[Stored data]
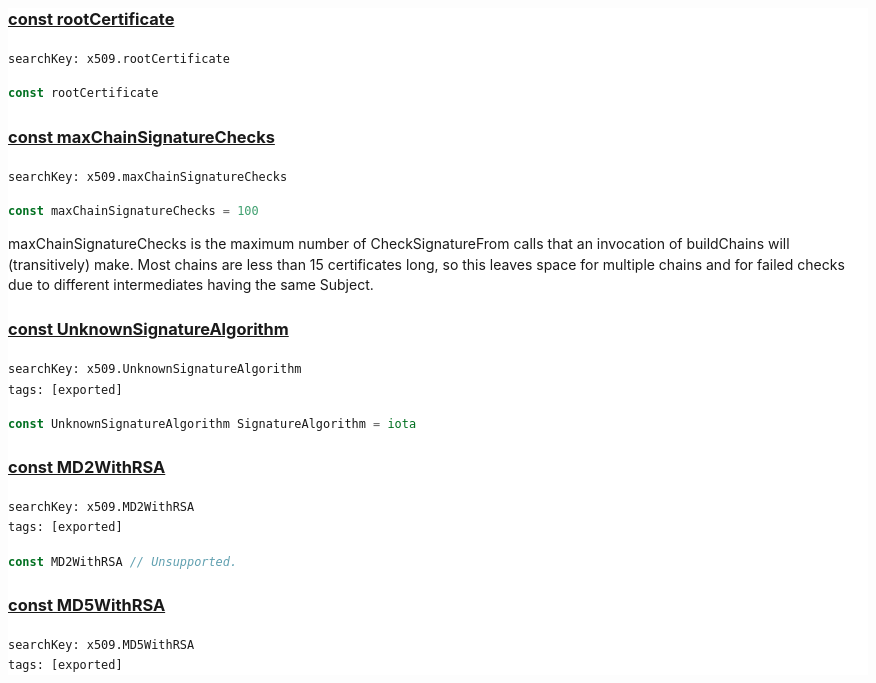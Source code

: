 ### <a id="rootCertificate" href="#rootCertificate">const rootCertificate</a>

```
searchKey: x509.rootCertificate
```

```Go
const rootCertificate
```

### <a id="maxChainSignatureChecks" href="#maxChainSignatureChecks">const maxChainSignatureChecks</a>

```
searchKey: x509.maxChainSignatureChecks
```

```Go
const maxChainSignatureChecks = 100
```

maxChainSignatureChecks is the maximum number of CheckSignatureFrom calls that an invocation of buildChains will (transitively) make. Most chains are less than 15 certificates long, so this leaves space for multiple chains and for failed checks due to different intermediates having the same Subject. 

### <a id="UnknownSignatureAlgorithm" href="#UnknownSignatureAlgorithm">const UnknownSignatureAlgorithm</a>

```
searchKey: x509.UnknownSignatureAlgorithm
tags: [exported]
```

```Go
const UnknownSignatureAlgorithm SignatureAlgorithm = iota
```

### <a id="MD2WithRSA" href="#MD2WithRSA">const MD2WithRSA</a>

```
searchKey: x509.MD2WithRSA
tags: [exported]
```

```Go
const MD2WithRSA // Unsupported.

```

### <a id="MD5WithRSA" href="#MD5WithRSA">const MD5WithRSA</a>

```
searchKey: x509.MD5WithRSA
tags: [exported]
```
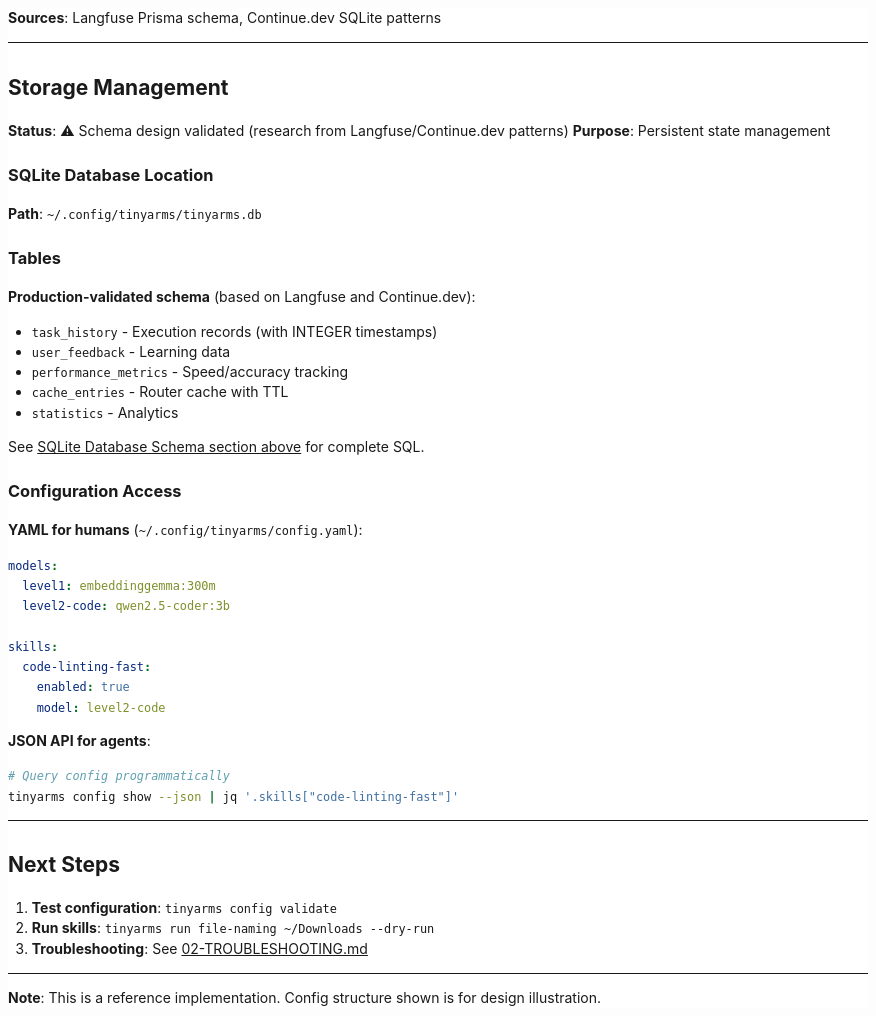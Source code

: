 **Sources**: Langfuse Prisma schema, Continue.dev SQLite patterns

---

## Storage Management

**Status**: ⚠️ Schema design validated (research from Langfuse/Continue.dev patterns)
**Purpose**: Persistent state management

### SQLite Database Location

**Path**: `~/.config/tinyarms/tinyarms.db`

### Tables

**Production-validated schema** (based on Langfuse and Continue.dev):
- `task_history` - Execution records (with INTEGER timestamps)
- `user_feedback` - Learning data
- `performance_metrics` - Speed/accuracy tracking
- `cache_entries` - Router cache with TTL
- `statistics` - Analytics

See [SQLite Database Schema section above](#sqlite-database-schema-production-validated) for complete SQL.

### Configuration Access

**YAML for humans** (`~/.config/tinyarms/config.yaml`):
```yaml
models:
  level1: embeddinggemma:300m
  level2-code: qwen2.5-coder:3b

skills:
  code-linting-fast:
    enabled: true
    model: level2-code
```

**JSON API for agents**:
```bash
# Query config programmatically
tinyarms config show --json | jq '.skills["code-linting-fast"]'
```

---

## Next Steps

1. **Test configuration**: `tinyarms config validate`
2. **Run skills**: `tinyarms run file-naming ~/Downloads --dry-run`
3. **Troubleshooting**: See [02-TROUBLESHOOTING.md](02-TROUBLESHOOTING.md)

---

**Note**: This is a reference implementation. Config structure shown is for design illustration.
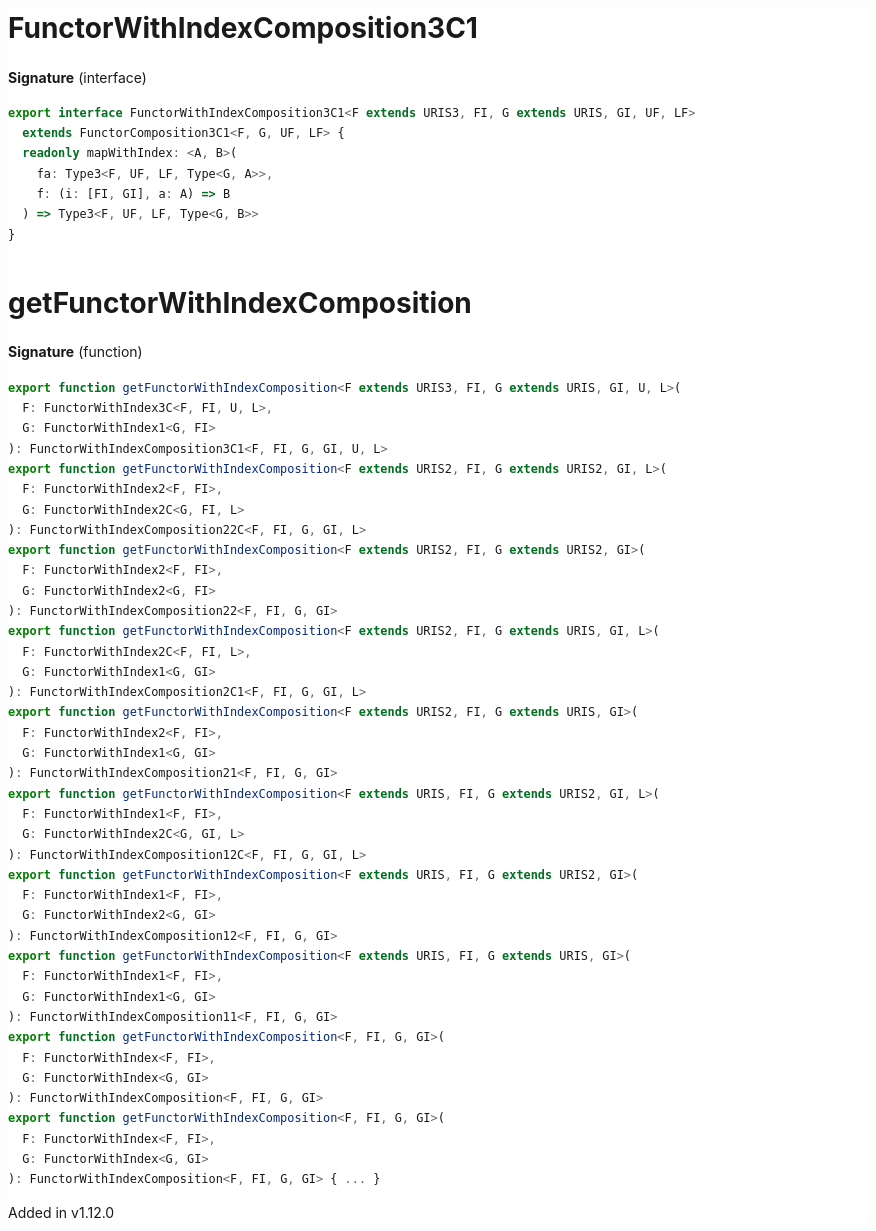 # FunctorWithIndexComposition3C1

**Signature** (interface)

```ts
export interface FunctorWithIndexComposition3C1<F extends URIS3, FI, G extends URIS, GI, UF, LF>
  extends FunctorComposition3C1<F, G, UF, LF> {
  readonly mapWithIndex: <A, B>(
    fa: Type3<F, UF, LF, Type<G, A>>,
    f: (i: [FI, GI], a: A) => B
  ) => Type3<F, UF, LF, Type<G, B>>
}
```

# getFunctorWithIndexComposition

**Signature** (function)

```ts
export function getFunctorWithIndexComposition<F extends URIS3, FI, G extends URIS, GI, U, L>(
  F: FunctorWithIndex3C<F, FI, U, L>,
  G: FunctorWithIndex1<G, FI>
): FunctorWithIndexComposition3C1<F, FI, G, GI, U, L>
export function getFunctorWithIndexComposition<F extends URIS2, FI, G extends URIS2, GI, L>(
  F: FunctorWithIndex2<F, FI>,
  G: FunctorWithIndex2C<G, FI, L>
): FunctorWithIndexComposition22C<F, FI, G, GI, L>
export function getFunctorWithIndexComposition<F extends URIS2, FI, G extends URIS2, GI>(
  F: FunctorWithIndex2<F, FI>,
  G: FunctorWithIndex2<G, FI>
): FunctorWithIndexComposition22<F, FI, G, GI>
export function getFunctorWithIndexComposition<F extends URIS2, FI, G extends URIS, GI, L>(
  F: FunctorWithIndex2C<F, FI, L>,
  G: FunctorWithIndex1<G, GI>
): FunctorWithIndexComposition2C1<F, FI, G, GI, L>
export function getFunctorWithIndexComposition<F extends URIS2, FI, G extends URIS, GI>(
  F: FunctorWithIndex2<F, FI>,
  G: FunctorWithIndex1<G, GI>
): FunctorWithIndexComposition21<F, FI, G, GI>
export function getFunctorWithIndexComposition<F extends URIS, FI, G extends URIS2, GI, L>(
  F: FunctorWithIndex1<F, FI>,
  G: FunctorWithIndex2C<G, GI, L>
): FunctorWithIndexComposition12C<F, FI, G, GI, L>
export function getFunctorWithIndexComposition<F extends URIS, FI, G extends URIS2, GI>(
  F: FunctorWithIndex1<F, FI>,
  G: FunctorWithIndex2<G, GI>
): FunctorWithIndexComposition12<F, FI, G, GI>
export function getFunctorWithIndexComposition<F extends URIS, FI, G extends URIS, GI>(
  F: FunctorWithIndex1<F, FI>,
  G: FunctorWithIndex1<G, GI>
): FunctorWithIndexComposition11<F, FI, G, GI>
export function getFunctorWithIndexComposition<F, FI, G, GI>(
  F: FunctorWithIndex<F, FI>,
  G: FunctorWithIndex<G, GI>
): FunctorWithIndexComposition<F, FI, G, GI>
export function getFunctorWithIndexComposition<F, FI, G, GI>(
  F: FunctorWithIndex<F, FI>,
  G: FunctorWithIndex<G, GI>
): FunctorWithIndexComposition<F, FI, G, GI> { ... }
```

Added in v1.12.0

_Problem details_
The response must match the data line for line, from its first line through the line with "maxChainSignatureChecks is the", inclusive, and must leave out the pictures.

_Task response_
Source code

: ### <a id="rootCertificate" href="#rootCertificate">const rootCertificate</a>

```
searchKey: x509.rootCertificate
```

```Go
const rootCertificate
```

### <a id="maxChainSignatureChecks" href="#maxChainSignatureChecks">const maxChainSignatureChecks</a>

```
searchKey: x509.maxChainSignatureChecks
```

```Go
const maxChainSignatureChecks = 100
```

maxChainSignatureChecks is the maximum number of CheckSignatureFrom calls that an invocation of buildChains will (transitively) make. Most chains are less than 15 certificates long, so this leaves space for multiple chains and for failed checks due to different intermediates having the same Subject. 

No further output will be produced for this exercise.